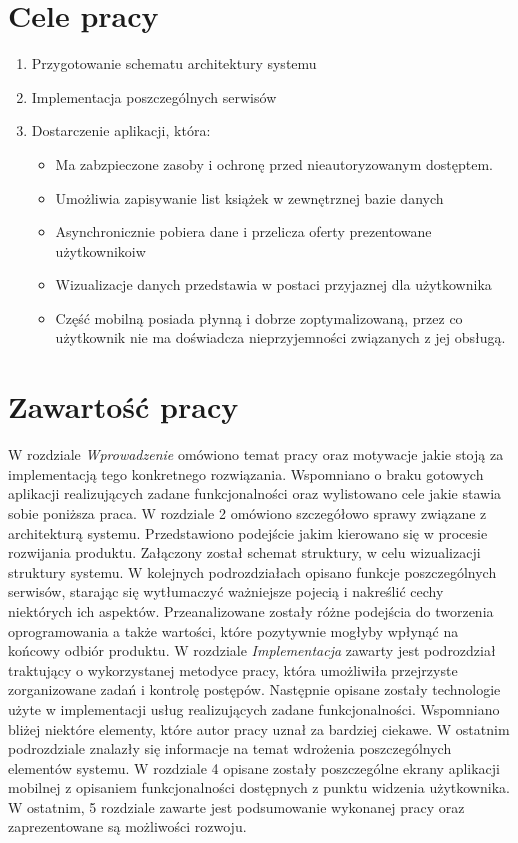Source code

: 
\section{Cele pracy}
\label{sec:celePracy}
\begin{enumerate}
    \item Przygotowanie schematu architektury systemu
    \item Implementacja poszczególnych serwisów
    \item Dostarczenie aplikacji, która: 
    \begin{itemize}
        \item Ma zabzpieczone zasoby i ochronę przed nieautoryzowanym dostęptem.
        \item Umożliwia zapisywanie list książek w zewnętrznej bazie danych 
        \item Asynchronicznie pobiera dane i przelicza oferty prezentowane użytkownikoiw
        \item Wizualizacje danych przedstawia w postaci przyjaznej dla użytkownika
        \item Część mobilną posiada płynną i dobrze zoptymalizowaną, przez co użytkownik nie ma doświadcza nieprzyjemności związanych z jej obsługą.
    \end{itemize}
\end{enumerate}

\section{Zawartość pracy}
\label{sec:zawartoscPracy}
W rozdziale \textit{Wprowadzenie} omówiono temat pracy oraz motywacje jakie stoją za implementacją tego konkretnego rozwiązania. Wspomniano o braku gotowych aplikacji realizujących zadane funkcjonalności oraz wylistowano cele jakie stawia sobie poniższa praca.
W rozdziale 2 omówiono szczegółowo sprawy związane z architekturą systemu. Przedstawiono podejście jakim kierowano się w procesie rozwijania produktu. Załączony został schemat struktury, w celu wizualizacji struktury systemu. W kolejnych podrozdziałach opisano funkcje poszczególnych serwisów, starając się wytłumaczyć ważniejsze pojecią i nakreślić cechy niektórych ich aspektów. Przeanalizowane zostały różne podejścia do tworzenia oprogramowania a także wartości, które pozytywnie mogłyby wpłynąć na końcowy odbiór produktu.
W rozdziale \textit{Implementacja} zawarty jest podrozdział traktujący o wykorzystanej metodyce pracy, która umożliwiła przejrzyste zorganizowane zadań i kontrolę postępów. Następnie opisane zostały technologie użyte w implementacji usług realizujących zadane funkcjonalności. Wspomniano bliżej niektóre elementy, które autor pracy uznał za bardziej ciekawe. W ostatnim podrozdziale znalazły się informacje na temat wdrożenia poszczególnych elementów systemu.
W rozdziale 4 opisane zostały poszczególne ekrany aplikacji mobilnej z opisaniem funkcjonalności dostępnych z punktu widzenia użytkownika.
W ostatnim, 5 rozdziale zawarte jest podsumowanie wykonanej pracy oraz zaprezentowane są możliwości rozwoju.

* * *

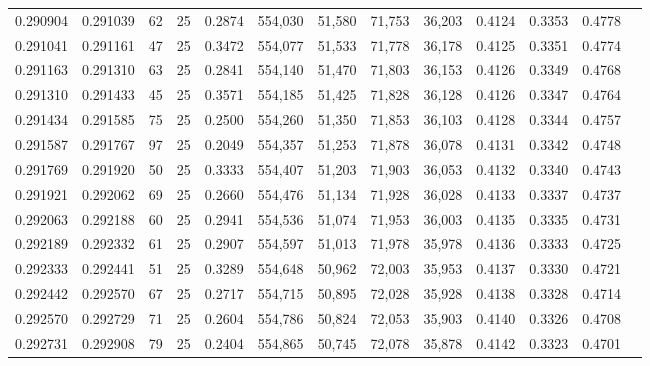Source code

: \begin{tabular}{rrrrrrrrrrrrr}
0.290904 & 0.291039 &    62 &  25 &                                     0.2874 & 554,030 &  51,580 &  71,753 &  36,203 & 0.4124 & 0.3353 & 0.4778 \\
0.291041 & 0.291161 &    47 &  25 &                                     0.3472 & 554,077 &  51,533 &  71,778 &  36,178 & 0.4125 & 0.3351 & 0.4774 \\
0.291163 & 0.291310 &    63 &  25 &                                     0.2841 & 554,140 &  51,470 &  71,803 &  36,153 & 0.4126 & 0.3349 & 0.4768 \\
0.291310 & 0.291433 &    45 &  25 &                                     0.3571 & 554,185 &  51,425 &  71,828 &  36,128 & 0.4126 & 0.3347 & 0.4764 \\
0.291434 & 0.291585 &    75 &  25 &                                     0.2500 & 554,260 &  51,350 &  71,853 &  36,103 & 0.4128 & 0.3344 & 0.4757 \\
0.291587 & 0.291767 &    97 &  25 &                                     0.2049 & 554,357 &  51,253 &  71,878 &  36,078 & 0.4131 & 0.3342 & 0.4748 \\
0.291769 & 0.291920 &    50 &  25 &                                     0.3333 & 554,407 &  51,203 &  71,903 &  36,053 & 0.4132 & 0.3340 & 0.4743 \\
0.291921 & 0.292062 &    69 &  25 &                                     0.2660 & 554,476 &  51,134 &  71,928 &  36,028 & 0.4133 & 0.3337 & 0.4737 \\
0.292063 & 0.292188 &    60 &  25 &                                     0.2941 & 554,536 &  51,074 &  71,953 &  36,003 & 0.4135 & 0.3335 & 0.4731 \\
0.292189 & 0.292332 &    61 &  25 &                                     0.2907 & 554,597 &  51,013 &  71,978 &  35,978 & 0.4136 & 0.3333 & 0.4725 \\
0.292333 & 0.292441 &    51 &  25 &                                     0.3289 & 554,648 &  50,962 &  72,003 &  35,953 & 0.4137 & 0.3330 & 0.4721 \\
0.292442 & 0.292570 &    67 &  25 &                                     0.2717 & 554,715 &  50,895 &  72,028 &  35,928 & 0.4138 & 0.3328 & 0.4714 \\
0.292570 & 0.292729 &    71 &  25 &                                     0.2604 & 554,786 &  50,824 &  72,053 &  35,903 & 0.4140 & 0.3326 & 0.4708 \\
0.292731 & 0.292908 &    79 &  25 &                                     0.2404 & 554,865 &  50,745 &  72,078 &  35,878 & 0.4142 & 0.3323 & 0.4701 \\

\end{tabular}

YOUR TASK:
Looking at the listing above, count the lines that contain "danych" and give nothing but the number.

RESULT:
2